1990 single by the Church

"Metropolis" is a song by Australian alternative rock band the Church. It was released as the lead single from their sixth album, Gold Afternoon Fix (1990), and the songwriting credits were given to all four members of the band. The song topped the US Billboard Modern Rock Tracks chart and reached number 19 in Australia. A music video directed by David Hogan and produced by Chris O'Brien was made for the song.

==Background and composition==
Marty Willson-Piper, Peter Koppes, Richard Ploog, and Steve Kilbey were all credited with writing the song. The lead guitar produced a quickly falling then softly ascending melody.

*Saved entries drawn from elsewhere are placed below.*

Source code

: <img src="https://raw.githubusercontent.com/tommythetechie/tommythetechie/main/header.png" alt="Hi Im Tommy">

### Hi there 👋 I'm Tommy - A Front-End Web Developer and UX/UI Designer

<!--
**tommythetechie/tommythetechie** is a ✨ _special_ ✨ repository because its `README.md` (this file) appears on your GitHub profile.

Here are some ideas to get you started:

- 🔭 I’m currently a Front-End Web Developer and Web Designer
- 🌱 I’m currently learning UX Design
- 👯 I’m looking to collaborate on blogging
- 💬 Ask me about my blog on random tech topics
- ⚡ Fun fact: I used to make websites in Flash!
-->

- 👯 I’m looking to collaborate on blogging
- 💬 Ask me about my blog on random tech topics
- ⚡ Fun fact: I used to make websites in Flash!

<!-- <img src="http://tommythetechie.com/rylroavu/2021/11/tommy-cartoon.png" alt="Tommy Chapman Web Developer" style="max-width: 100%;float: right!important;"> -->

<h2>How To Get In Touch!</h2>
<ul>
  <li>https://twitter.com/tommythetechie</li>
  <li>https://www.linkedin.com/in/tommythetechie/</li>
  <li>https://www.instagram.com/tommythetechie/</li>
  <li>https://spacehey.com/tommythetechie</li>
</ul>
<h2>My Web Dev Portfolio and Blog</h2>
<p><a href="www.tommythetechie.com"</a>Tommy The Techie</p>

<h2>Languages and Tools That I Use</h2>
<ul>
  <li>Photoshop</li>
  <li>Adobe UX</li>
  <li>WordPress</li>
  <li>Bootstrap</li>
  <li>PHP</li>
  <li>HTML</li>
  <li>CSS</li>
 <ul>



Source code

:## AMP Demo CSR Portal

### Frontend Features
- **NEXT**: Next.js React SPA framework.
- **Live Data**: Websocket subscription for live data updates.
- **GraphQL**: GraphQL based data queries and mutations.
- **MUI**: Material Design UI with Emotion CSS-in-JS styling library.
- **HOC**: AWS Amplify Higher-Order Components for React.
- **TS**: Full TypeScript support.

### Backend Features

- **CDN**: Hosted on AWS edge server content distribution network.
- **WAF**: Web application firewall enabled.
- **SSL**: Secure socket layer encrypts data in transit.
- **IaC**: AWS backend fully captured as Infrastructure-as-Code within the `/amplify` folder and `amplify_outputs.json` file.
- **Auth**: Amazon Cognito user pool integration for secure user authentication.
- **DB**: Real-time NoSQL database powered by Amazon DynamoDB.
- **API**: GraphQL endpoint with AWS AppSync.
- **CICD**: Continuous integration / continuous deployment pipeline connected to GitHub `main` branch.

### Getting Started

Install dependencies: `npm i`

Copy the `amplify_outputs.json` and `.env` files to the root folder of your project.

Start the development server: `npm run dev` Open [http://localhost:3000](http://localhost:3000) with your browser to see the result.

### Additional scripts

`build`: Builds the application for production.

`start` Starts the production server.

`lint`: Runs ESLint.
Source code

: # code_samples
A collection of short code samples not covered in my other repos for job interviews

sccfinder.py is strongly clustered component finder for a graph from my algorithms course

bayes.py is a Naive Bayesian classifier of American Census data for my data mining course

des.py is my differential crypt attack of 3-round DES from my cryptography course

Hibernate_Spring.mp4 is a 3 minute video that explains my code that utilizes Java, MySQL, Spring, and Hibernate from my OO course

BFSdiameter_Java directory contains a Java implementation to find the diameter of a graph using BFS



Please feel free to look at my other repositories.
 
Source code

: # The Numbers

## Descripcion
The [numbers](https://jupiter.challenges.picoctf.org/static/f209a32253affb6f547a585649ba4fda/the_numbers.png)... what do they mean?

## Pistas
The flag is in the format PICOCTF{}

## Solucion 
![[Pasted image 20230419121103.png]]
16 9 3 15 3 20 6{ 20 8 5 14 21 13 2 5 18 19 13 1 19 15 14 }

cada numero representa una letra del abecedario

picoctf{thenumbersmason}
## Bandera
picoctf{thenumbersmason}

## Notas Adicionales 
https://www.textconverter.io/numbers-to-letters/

A complicated web of guitar overdubs appears later in the song, and a soft, mandolin-sounding melody was added as an additional hook.

==Release and reception==
"Metropolis" peaked at number one on the US Billboard Modern Rock Tracks chart and number 11 on the Album Rock Tracks chart in 1990. In addition, it peaked at number 19 in Australia and number 41 in New Zealand. Critically, Ned Raggett of AllMusic praised "the almost desperate edge in Steve Kilbey's vocals" as a testament to the song's quality. Raggett added that the Church's "ear for a triumphant yet somehow downbeat ending [makes] this an underrated gem in the band's body of work."

==Track listings==

Australian and US 7-inch single
A. "Metropolis" – 4:44
B. "Much Too Much" – 4:46

Australian maxi-CD single
1. "Metropolis"
2. "Much Too Much"
3. "Ride into the Sunset"

UK 7-inch single
A. "Metropolis"
B. "Monday Morning"

UK and European maxi-CD single
1. "Metropolis" – 4:44
2. "Monday Morning" – 2:44
3. "Much Too Much" – 3:50

==Credits and personnel==
Credits are lifted from the Australian 7-inch single and Gold Afternoon Fix liner notes.

Studios
- Recorded at Ocean Way Recording Studios (Los Angeles)
- Pre-produced at S.I.R. (Los Angeles) and Fat Boy Studios (Sydney, Australia)
- Mastered at Artisan Sound Recorders (Los Angeles)

Personnel

- The Church – production
  - Steve Kilbey – writing, vocals, bass, keyboards
  - Marty Willson-Piper – writing, guitar
  - Peter Koppes – writing, guitar
  - Richard Ploog – writing, drums
- Waddy Wachtel – production, mixing
- Shep Lonsdale – mixing, engineering
- Joe Schiff – assistant engineering
- Greg Fulginiti – mastering

==Charts==

===Weekly charts===

| Chart (1990) | Peak position |
|---|---|
| Australia (ARIA) | 19 |
| New Zealand (Recorded Music NZ) | 41 |
| US Album Rock Tracks (Billboard) | 11 |
| US Modern Rock Tracks (Billboard) | 1 |

===Year-end charts===

| Chart (1990) | Position |
|---|---|
| US Modern Rock Tracks (Billboard) | 4 |

==Release history==

| Region | Date | Format(s) | Label(s) | Ref. |
|---|---|---|---|---|
| United States | 26 February 1990 | CD | Arista |  |
| Australia | 19 March 1990 | 7-inch vinyl; 12-inch vinyl; CD; cassette; | Mushroom |  |

==Acoustic versions==
The band performed the song, as well as "Under the Milky Way", for MTV Unplugged on 30 January 1990 at the National Video Center in New York City. The episode aired 18 March 1990. An acoustic version was included on the 2004 album El Momento Descuidado.